18. Sa`īd ibn Batriq, the doctor said: “It seemed appropriate here to refute the Jacobites and show the falsity and absurdity of their doctrine. … [Also 19 and 20].

21. But let us return to the point in the history where we stopped.  When Severus, Patriarch of Antioch, died, there was made patriarch of Antioch Paul.  He held the office for five years and died (In another text it says “for two years”).  After him there was made patriarch of Antioch Ifrūsinūs.  He held the office for five years and he died.  That was in the twentieth year of the reign of Anastasius, king of Rum.  In the twenty-third year of his reign, that is, after Elias, Patriarch of Jerusalem, had been deposed, the people of Palestine and Jerusalem met serious afflictions: famine, pestilence, a great epidemic, [an invasion of] many grasshoppers and death, and it did not rain for five years.  In the fifth year of the drought the shortage of water in Jerusalem was so great that the spring of Siloam dried up, and the population began to dig everywhere without finding a bit of water.  There was a terrible earthquake in Antioch, many houses collapsed and many people perished.  Five years after Elias, Patriarch of Jerusalem, had been exiled to the city of Aylah, the superiors of the monasteries, including Saba, went to the Patriarch Elias in the city of Aylah.  The Patriarch Elias welcomed them with great joy, and they stayed with him for seven days.  Then he said, “The king Anastasius has just now died.  I will join him in ten days, and contend with him in the presence of our Lord Jesus Christ.”  Ten days after, the Patriarch Elias died, at the age of eighty-eight, after being Patriarch for twenty-four years.  It is said that St Saba kept in mind the time [specified by Elias], and then having asked about the king Anastasius, the answer was that at that moment there fell on Constantinople lightning, followed by a terrible thunder from which the King Anastasius reported a discomfort in his brain: clutching his head in his hands, crying and asking for help and running from apartment to apartment, he received God’s punishment, and it killed him.  Before dying, the king Anastasius had written a letter, [found] in his possession, to remove St.
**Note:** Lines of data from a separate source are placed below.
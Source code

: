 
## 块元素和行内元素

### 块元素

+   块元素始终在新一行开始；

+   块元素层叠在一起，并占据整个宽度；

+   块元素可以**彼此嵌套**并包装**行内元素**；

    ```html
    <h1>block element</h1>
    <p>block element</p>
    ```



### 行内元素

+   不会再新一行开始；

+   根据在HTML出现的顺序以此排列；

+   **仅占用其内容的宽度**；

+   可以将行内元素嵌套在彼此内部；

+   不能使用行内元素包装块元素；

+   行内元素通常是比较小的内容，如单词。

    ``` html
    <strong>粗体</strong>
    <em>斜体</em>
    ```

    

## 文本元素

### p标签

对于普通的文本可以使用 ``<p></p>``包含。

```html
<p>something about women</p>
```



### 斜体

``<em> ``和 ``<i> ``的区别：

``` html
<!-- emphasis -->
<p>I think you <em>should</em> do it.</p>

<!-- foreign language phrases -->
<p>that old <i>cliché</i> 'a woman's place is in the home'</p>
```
Theodosius, the founder of the monastery of ad-Dawākis, from Jerusalem.  But the king Anastasius died before sending the letter to Jerusalem.
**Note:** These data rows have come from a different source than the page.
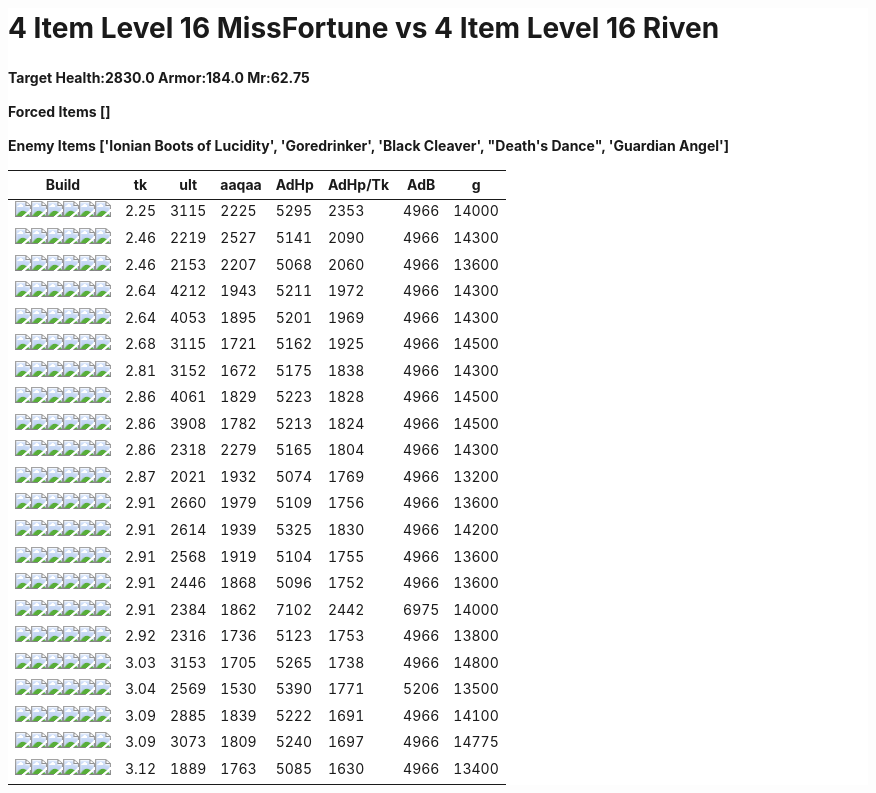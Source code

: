 

























# 4 Item Level 16 MissFortune vs 4 Item Level 16 Riven

**Target Health:2830.0 Armor:184.0 Mr:62.75**


**Forced Items []**


**Enemy Items ['Ionian Boots of Lucidity', 'Goredrinker', 'Black Cleaver', "Death's Dance", 'Guardian Angel']**




Build | tk | ult | aaqaa | AdHp | AdHp/Tk | AdB | g
-|-|-|-|-|-|-|-
![](/item/6672.png)![](/item/3124.png)![](/item/3036.png)![](/item/3072.png)![](/item/1001.png)![](/item/1038.png)|2.25|3115|2225|5295|2353|4966|14000
![](/item/6672.png)![](/item/3124.png)![](/item/3153.png)![](/item/3091.png)![](/item/1001.png)![](/item/1038.png)|2.46|2219|2527|5141|2090|4966|14300
![](/item/6672.png)![](/item/3124.png)![](/item/3091.png)![](/item/3095.png)![](/item/1001.png)![](/item/1053.png)|2.46|2153|2207|5068|2060|4966|13600
![](/item/6672.png)![](/item/3142.png)![](/item/3095.png)![](/item/3036.png)![](/item/1053.png)![](/item/1038.png)|2.64|4212|1943|5211|1972|4966|14300
![](/item/6672.png)![](/item/3142.png)![](/item/3095.png)![](/item/3033.png)![](/item/1053.png)![](/item/1038.png)|2.64|4053|1895|5201|1969|4966|14300
![](/item/6672.png)![](/item/3142.png)![](/item/3095.png)![](/item/3091.png)![](/item/1053.png)![](/item/1038.png)|2.68|3115|1721|5162|1925|4966|14500
![](/item/6672.png)![](/item/3142.png)![](/item/3095.png)![](/item/3094.png)![](/item/1053.png)![](/item/1038.png)|2.81|3152|1672|5175|1838|4966|14300
![](/item/3095.png)![](/item/3142.png)![](/item/3036.png)![](/item/3091.png)![](/item/1053.png)![](/item/1038.png)|2.86|4061|1829|5223|1828|4966|14500
![](/item/3095.png)![](/item/3142.png)![](/item/3033.png)![](/item/3091.png)![](/item/1053.png)![](/item/1038.png)|2.86|3908|1782|5213|1824|4966|14500
![](/item/3153.png)![](/item/3091.png)![](/item/3124.png)![](/item/3095.png)![](/item/1001.png)![](/item/1038.png)|2.86|2318|2279|5165|1804|4966|14300
![](/item/6672.png)![](/item/3124.png)![](/item/3095.png)![](/item/3046.png)![](/item/1001.png)![](/item/1053.png)|2.87|2021|1932|5074|1769|4966|13200
![](/item/3095.png)![](/item/3124.png)![](/item/3091.png)![](/item/3036.png)![](/item/1001.png)![](/item/1053.png)|2.91|2660|1979|5109|1756|4966|13600
![](/item/3095.png)![](/item/3124.png)![](/item/3091.png)![](/item/3072.png)![](/item/1001.png)![](/item/1038.png)|2.91|2614|1939|5325|1830|4966|14200
![](/item/3095.png)![](/item/3124.png)![](/item/3091.png)![](/item/3033.png)![](/item/1001.png)![](/item/1053.png)|2.91|2568|1919|5104|1755|4966|13600
![](/item/3095.png)![](/item/3124.png)![](/item/3091.png)![](/item/6676.png)![](/item/1001.png)![](/item/1053.png)|2.91|2446|1868|5096|1752|4966|13600
![](/item/3095.png)![](/item/3124.png)![](/item/3091.png)![](/item/6673.png)![](/item/1001.png)![](/item/1038.png)|2.91|2384|1862|7102|2442|6975|14000
![](/item/6672.png)![](/item/3095.png)![](/item/6671.png)![](/item/3091.png)![](/item/1001.png)![](/item/1053.png)|2.92|2316|1736|5123|1753|4966|13800
![](/item/3095.png)![](/item/3142.png)![](/item/3046.png)![](/item/3153.png)![](/item/1038.png)![](/item/1038.png)|3.03|3153|1705|5265|1738|4966|14800
![](/item/6672.png)![](/item/3095.png)![](/item/3091.png)![](/item/6692.png)![](/item/1001.png)![](/item/1053.png)|3.04|2569|1530|5390|1771|5206|13500
![](/item/3153.png)![](/item/3095.png)![](/item/3091.png)![](/item/3036.png)![](/item/1001.png)![](/item/1038.png)|3.09|2885|1839|5222|1691|4966|14100
![](/item/3153.png)![](/item/3095.png)![](/item/3091.png)![](/item/3142.png)![](/item/1038.png)![](/item/1037.png)|3.09|3073|1809|5240|1697|4966|14775
![](/item/3095.png)![](/item/3124.png)![](/item/3091.png)![](/item/3085.png)![](/item/1001.png)![](/item/1053.png)|3.12|1889|1763|5085|1630|4966|13400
22. After him there reigned over Rum Justin, from the province of Thrace, for nine years. This happened in the thirty-second year of the reign of Qabād, son of Firuz, king of the Persians.  King Justin was of the Orthodox faith, a believer in the truth.  He ordered restored to their own places everyone that the king Anastasio had exiled and he sent an edict to Jerusalem in which he set forth his faith.  The monks were reunited with cries of joy, and made publicly available the edict of the king, which they celebrated with a magnificent feast and they confirmed the fourth council of six hundred bishops who had gathered at Chalcedon.  In the fifth year of the reign of Justin there was made patriarch of Rome, John.  He held the office for two years and died.  In the seventh year of his reign there was made patriarch of Rome Felix.  He held the office for four years and died.  In the second year of his reign there was made patriarch of Alexandria Theodosius.  He was a Jacobite and a Katib.  He held the office for three years and was deposed.  In his place there was made patriarch of Alexandria Ghābiyūs.  He was a Manichean and archdeacon.  He held the office for two years and was deposed.  Then Theodosius was reinstated in his office.  He held the office for five years, was deposed and died.  In the first year of his reign he was told that Antimus, the patriarch of Constantinople, was a Jacobite.  He removed him and in his place he made Menna Patriarch of Constantinople. He held the office for eighteen years and died.  In the fifth year of his reign Ephrem was made patriarch of Antioch. He held the office for eighteen years and died.  John, Patriarch of Jerusalem, who had taken the place of the deposed Elias, held the office for seven years and he died.

In the third year of the reign of Justin, Peter, a native of Bayt Gibrīh, was made patriarch of Jerusalem.  He held the office for ten years and died (In another text it says, “for twenty years and died”).  King Justin sent an edict to all countries, providing that everyone should profess the faith promulgated by the Chalcedonian council.